++++ Extracted material

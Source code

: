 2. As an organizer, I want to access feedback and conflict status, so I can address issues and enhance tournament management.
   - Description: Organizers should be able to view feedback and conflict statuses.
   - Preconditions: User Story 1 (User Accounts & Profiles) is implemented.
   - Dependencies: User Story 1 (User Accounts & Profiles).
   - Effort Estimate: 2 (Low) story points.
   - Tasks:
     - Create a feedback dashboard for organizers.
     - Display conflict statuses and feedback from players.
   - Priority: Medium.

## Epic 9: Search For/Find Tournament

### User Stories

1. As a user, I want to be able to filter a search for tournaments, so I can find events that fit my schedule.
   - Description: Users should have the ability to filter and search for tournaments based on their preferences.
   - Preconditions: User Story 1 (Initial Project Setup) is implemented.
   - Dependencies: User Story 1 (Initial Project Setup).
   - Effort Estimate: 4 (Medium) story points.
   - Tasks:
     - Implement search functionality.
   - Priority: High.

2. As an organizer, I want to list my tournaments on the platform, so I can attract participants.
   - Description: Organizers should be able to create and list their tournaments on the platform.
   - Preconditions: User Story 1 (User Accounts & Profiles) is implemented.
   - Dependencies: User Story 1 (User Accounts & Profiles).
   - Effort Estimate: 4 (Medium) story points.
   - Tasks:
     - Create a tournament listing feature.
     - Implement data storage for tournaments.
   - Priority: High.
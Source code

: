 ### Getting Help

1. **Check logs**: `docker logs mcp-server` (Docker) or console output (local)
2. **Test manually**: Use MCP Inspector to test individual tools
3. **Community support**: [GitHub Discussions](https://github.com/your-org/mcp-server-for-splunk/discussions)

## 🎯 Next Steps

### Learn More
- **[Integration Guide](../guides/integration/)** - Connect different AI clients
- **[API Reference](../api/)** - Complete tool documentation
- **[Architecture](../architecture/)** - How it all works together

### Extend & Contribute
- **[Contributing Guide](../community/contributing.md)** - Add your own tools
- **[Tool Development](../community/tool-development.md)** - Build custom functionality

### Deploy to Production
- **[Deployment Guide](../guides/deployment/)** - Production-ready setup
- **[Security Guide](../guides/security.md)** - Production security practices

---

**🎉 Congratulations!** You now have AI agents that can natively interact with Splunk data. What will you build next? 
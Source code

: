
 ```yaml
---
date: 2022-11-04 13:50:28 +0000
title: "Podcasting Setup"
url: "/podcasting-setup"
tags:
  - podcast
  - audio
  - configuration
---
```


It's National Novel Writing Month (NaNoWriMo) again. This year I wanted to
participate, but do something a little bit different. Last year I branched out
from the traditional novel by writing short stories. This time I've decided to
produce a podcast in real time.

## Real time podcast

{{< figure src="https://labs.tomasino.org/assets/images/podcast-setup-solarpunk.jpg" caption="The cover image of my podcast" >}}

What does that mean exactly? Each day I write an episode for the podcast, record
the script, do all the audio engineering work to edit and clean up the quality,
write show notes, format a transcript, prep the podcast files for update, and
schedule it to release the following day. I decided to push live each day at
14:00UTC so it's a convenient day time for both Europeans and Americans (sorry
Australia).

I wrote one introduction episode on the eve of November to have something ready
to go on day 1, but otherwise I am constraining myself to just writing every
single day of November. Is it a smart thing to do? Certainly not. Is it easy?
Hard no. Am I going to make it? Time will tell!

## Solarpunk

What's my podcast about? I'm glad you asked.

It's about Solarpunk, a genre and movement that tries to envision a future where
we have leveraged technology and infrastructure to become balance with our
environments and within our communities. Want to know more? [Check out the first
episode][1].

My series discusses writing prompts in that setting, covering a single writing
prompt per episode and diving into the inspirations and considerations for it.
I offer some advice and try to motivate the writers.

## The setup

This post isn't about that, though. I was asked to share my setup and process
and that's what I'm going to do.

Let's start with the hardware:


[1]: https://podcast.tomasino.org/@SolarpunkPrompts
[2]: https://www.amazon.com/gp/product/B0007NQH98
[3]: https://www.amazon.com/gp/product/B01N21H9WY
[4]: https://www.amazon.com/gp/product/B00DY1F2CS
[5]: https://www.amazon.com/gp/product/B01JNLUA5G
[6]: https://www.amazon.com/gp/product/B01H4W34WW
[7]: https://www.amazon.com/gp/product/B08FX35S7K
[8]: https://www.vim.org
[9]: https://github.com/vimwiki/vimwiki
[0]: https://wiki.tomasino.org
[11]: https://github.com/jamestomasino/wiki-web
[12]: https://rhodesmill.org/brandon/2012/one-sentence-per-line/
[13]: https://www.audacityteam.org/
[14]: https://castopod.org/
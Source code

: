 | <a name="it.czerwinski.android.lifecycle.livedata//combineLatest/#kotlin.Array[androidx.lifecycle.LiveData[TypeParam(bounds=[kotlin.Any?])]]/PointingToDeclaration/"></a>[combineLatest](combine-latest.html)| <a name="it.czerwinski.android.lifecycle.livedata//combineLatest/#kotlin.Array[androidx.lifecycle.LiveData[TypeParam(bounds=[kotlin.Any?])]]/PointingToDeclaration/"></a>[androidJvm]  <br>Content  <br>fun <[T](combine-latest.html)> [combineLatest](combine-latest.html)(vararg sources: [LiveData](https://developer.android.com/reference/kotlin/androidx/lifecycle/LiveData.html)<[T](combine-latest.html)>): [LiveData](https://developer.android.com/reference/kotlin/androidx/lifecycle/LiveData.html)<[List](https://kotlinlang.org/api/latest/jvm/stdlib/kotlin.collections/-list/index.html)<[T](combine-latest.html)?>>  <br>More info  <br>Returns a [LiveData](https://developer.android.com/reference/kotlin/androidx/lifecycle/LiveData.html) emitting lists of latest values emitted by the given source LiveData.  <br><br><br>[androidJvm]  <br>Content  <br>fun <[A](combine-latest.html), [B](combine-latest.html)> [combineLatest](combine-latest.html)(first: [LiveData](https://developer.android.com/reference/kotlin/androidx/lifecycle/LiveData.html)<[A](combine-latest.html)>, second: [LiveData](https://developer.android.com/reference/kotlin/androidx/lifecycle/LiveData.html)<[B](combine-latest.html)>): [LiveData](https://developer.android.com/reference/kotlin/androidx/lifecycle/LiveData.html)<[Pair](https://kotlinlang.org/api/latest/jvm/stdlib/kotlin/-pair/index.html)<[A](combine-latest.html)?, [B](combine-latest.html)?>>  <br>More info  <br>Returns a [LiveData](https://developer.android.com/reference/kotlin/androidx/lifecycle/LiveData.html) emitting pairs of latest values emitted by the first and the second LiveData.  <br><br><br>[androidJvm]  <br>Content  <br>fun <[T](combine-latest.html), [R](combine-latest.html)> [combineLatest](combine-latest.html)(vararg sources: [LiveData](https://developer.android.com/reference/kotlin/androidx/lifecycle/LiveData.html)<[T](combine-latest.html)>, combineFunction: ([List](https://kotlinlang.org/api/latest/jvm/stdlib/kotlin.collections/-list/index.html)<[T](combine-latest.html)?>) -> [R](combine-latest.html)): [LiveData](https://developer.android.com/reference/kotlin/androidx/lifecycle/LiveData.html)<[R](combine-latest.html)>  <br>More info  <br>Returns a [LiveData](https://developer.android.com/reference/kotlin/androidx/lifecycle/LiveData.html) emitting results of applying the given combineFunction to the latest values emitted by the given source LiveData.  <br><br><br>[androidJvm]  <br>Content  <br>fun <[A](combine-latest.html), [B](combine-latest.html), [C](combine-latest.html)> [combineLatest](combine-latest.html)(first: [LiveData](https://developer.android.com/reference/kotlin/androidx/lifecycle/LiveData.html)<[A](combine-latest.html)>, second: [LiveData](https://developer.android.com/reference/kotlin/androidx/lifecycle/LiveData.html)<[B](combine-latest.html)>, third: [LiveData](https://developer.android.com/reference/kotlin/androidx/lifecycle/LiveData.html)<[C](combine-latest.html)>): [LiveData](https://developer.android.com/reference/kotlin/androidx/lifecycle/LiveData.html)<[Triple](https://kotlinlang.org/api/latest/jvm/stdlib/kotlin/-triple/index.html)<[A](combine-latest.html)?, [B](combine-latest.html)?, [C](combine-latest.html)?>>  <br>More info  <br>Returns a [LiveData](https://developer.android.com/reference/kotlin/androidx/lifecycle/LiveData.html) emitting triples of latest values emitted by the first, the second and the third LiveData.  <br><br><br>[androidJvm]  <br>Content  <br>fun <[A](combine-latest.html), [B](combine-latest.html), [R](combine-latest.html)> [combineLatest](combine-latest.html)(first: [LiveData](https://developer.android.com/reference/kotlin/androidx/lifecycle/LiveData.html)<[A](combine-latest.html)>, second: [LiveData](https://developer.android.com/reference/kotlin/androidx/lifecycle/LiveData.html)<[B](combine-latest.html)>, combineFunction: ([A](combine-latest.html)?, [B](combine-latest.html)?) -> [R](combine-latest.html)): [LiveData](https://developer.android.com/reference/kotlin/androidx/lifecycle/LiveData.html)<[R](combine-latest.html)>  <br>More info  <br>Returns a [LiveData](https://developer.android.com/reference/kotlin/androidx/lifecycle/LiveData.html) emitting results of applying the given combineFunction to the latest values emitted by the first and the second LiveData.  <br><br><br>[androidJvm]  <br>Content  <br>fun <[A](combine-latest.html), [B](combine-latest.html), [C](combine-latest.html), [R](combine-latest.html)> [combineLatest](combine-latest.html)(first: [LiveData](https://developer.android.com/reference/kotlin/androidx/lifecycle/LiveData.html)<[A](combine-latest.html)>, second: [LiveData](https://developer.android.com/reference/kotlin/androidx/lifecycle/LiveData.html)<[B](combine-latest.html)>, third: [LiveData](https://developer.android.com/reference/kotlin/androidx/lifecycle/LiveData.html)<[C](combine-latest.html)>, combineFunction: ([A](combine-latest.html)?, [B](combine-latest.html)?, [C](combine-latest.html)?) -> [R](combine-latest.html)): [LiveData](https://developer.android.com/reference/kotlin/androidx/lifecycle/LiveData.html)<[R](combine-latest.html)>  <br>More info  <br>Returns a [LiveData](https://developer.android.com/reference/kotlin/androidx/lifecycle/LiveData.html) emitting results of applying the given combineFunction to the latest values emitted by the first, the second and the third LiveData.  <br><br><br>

++++++++

State how many lines in the entries above hold the word "from", with no further text.

• Final answer: 2